The Norwegian Ministry of Transportation and Communications has decided to split the coastal steamer route between Bergen and Kirkenes between two actors. Hurtigruten will have 7 out of 11 ships, whereas Havila will operate four ships.
Minister of Transportation and Communications, Ketil Solvik-Olsen, at a press conference stressed the coastal steamer’s crucial importance for people and business along the Norwegian coast, and argues that it contains both nostalgia and national romantics.
- This combination of important transportation of people and goods as well as tourism is a good package deal for us, Solvik-Olsen said. He also emphasized that the state’s role as principal in this contract applies to people and goods along the coast, not to tourism.
- We have had prolonged and good negotiations with the tenderers, Solvik-Olsen said. He was happy that Hurtigruten will continue operating, and says the new operator Havila’s entering into one contract will be exciting in terms of dynamics. This may provide a better service and better experiences, the Minister argued.
He also stressed the importance of stability in this service; that there is a corresponding ship arriving twice every day, and that strict environmental requirements apply to the ships operating along the route.
- It is challenging, but manageable. Both tenderers bring LNG vessels. Havila brings in four new ships, whereas Hurtigruten will remodel 7 existing ships to make them operate on LNG.
Good port hosts important
Transportation Minister Ketil Solvik-Olsen also said it is important for the state that all 34 ports are good hosts for the coastal steamer. All port owners will be invited to a joint meeting with the Ministry of Transportation, during which they will be informed about what is needed and required.
- That cooperation is important, and it is vital that everything is clear beforehand.
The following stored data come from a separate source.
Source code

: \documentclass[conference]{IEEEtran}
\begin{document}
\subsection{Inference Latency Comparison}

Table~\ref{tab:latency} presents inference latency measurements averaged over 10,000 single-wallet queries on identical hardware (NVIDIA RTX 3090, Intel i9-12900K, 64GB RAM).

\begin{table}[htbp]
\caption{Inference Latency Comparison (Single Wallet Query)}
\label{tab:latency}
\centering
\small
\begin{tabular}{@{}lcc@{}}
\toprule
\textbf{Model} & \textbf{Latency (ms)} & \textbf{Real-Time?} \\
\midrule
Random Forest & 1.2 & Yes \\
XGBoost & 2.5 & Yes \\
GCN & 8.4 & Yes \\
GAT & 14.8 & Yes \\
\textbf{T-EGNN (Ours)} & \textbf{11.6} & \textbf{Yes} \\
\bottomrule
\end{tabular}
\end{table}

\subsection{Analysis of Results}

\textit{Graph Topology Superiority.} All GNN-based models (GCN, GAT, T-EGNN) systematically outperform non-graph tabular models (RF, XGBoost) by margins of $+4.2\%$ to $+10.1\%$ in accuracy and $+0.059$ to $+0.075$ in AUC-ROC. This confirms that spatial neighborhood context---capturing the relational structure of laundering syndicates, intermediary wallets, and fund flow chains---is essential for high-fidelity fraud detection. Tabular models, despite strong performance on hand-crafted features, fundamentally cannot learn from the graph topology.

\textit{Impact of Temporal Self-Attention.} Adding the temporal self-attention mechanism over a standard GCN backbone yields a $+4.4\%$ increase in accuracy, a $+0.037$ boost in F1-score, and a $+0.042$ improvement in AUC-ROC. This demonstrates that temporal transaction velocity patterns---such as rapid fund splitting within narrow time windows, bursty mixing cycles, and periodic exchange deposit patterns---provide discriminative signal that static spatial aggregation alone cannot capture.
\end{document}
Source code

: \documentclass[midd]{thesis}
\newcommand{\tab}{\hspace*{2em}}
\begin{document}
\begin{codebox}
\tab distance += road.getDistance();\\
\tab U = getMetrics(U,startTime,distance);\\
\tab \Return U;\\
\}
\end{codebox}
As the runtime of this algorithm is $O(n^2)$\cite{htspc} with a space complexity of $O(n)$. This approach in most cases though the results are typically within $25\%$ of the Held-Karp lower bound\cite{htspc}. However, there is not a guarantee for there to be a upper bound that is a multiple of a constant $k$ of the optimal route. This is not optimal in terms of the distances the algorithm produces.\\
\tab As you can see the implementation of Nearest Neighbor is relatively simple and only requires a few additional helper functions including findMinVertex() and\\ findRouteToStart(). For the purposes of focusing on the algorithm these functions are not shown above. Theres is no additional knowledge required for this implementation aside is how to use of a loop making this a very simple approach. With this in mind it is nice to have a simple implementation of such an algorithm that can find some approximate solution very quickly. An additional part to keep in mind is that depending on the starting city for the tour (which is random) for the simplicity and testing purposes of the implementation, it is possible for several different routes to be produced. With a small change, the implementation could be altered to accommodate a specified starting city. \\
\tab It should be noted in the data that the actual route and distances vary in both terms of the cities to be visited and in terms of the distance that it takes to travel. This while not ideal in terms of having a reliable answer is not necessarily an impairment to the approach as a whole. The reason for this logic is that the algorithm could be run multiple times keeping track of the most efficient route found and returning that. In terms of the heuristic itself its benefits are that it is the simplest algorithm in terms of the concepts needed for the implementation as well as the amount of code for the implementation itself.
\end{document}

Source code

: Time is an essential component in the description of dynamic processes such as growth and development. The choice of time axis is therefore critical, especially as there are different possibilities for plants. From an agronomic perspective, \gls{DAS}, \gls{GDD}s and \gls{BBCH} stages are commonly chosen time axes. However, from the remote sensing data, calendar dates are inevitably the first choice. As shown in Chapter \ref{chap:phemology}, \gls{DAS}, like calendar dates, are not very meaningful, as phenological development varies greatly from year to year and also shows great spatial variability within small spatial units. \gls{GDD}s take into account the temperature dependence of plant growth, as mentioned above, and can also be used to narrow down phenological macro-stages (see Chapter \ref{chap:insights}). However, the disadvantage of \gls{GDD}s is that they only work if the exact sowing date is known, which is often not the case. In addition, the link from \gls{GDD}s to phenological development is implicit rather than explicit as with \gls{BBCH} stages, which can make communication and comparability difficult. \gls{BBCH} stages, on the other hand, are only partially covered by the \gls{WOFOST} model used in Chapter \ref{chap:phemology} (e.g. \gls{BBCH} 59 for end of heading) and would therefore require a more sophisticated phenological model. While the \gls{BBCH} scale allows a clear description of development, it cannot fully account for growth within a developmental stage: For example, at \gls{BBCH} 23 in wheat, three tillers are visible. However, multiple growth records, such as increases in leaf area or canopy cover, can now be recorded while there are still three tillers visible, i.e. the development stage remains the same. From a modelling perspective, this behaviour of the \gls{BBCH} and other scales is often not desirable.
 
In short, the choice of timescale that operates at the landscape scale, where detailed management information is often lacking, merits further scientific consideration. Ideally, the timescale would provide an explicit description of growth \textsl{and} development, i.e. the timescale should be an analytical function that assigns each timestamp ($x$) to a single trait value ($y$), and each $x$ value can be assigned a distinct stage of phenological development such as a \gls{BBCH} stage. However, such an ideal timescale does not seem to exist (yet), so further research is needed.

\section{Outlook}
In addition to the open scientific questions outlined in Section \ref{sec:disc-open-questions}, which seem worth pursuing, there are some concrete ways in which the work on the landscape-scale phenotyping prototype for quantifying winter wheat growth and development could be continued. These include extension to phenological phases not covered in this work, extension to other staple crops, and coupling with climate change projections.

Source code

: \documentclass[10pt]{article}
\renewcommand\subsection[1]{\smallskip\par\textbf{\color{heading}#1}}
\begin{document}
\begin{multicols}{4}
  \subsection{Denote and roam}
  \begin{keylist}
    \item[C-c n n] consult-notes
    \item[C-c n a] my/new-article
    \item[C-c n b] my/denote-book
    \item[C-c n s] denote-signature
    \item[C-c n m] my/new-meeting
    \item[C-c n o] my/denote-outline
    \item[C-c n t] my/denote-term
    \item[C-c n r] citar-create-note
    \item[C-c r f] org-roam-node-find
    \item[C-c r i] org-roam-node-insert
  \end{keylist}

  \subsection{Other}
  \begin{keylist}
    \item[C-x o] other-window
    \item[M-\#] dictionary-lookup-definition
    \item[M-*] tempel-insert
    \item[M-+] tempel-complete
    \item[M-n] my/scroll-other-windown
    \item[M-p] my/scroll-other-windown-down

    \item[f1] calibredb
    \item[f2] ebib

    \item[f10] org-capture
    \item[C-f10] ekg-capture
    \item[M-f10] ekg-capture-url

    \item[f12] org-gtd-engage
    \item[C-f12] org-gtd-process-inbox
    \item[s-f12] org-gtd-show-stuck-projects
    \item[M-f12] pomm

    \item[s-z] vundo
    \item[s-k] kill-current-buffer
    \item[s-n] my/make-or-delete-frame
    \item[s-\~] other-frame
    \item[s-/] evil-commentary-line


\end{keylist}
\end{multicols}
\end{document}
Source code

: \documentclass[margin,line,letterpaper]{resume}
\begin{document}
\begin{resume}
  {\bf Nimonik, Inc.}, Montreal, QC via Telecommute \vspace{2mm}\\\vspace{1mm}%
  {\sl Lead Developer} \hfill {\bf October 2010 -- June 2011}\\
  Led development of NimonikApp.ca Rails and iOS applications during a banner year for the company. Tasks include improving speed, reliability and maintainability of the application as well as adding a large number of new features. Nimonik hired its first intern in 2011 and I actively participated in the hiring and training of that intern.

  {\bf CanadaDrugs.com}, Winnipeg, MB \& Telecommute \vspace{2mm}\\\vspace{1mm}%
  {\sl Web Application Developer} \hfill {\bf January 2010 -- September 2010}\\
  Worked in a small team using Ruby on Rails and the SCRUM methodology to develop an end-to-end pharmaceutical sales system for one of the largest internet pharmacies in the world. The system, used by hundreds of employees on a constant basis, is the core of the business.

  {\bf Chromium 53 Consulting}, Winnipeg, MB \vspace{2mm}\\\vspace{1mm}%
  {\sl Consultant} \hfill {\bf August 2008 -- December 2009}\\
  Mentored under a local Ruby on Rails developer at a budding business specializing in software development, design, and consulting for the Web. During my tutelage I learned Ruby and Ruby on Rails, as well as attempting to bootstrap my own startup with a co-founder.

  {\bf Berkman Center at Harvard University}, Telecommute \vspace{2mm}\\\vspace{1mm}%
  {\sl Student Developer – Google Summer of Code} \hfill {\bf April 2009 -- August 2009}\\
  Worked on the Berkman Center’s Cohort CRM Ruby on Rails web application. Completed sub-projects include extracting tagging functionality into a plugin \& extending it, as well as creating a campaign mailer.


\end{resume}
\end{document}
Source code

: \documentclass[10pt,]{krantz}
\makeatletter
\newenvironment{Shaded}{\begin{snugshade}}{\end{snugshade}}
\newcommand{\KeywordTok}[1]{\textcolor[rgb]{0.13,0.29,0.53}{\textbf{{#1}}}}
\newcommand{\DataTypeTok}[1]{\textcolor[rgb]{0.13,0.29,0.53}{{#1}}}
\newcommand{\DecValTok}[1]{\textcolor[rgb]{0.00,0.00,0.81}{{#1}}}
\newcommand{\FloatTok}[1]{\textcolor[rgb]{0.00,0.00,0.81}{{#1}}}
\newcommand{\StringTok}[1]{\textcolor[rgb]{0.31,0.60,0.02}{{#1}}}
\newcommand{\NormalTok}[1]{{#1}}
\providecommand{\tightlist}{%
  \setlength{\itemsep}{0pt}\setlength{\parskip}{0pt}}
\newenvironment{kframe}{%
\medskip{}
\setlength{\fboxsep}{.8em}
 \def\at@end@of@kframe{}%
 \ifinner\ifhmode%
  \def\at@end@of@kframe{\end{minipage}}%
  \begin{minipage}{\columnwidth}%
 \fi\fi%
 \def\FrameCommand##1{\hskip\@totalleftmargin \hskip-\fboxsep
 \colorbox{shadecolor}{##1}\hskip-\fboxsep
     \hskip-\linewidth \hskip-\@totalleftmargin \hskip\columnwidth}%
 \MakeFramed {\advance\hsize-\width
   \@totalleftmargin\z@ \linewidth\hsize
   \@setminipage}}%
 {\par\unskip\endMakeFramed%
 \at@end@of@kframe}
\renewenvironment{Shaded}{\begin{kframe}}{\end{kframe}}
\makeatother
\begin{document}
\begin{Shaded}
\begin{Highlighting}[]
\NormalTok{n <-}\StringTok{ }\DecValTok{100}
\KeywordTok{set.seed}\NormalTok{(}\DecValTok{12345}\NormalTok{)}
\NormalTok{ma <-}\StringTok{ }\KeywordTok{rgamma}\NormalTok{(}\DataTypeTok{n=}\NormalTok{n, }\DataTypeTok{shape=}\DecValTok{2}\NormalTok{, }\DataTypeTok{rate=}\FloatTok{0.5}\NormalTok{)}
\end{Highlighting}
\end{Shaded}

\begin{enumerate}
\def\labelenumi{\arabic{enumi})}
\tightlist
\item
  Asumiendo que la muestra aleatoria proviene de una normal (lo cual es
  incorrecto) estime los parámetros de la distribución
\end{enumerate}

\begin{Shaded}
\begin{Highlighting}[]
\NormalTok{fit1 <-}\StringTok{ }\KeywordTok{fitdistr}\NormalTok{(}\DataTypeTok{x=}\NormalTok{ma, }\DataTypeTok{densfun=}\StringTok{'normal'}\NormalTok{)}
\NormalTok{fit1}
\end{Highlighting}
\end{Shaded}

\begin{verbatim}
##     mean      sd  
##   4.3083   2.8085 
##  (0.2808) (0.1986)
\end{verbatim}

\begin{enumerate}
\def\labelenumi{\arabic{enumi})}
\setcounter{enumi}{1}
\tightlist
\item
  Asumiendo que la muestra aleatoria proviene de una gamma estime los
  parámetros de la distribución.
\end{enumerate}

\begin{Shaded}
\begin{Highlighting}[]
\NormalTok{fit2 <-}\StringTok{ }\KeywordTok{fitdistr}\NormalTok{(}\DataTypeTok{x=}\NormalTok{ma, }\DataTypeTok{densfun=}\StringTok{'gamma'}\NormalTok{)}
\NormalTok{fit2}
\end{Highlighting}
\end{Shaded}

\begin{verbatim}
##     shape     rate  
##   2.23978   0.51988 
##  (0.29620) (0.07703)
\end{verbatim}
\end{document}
- Hurtigruten will sail from Bergen to Kirkenes every day, including on those days that we do not have the contract, says Hurtigruten CEO Daniel Skjeldam.
- We have given a lot
- We at Hurtigruten are thrilled that we will continue supplying services along the coast, just like we have done for the past 125 years. We have given a lot during the negotiations in order to establish a contract with the State, says Hurtigruten CEO Daniel Skjeldam.
- Negotiations have tough and on-going since January. The Ministry of Transportation has put leverage on us and price has trumped many things. Most competitors withdrew from the negotiations even before they started, as they did not consider the coastal steamer route profitable. The price, new requirements and the splitting of the route will have consequences for our operations. We will now take some time to evaluate exactly what that will mean, says Skjeldam.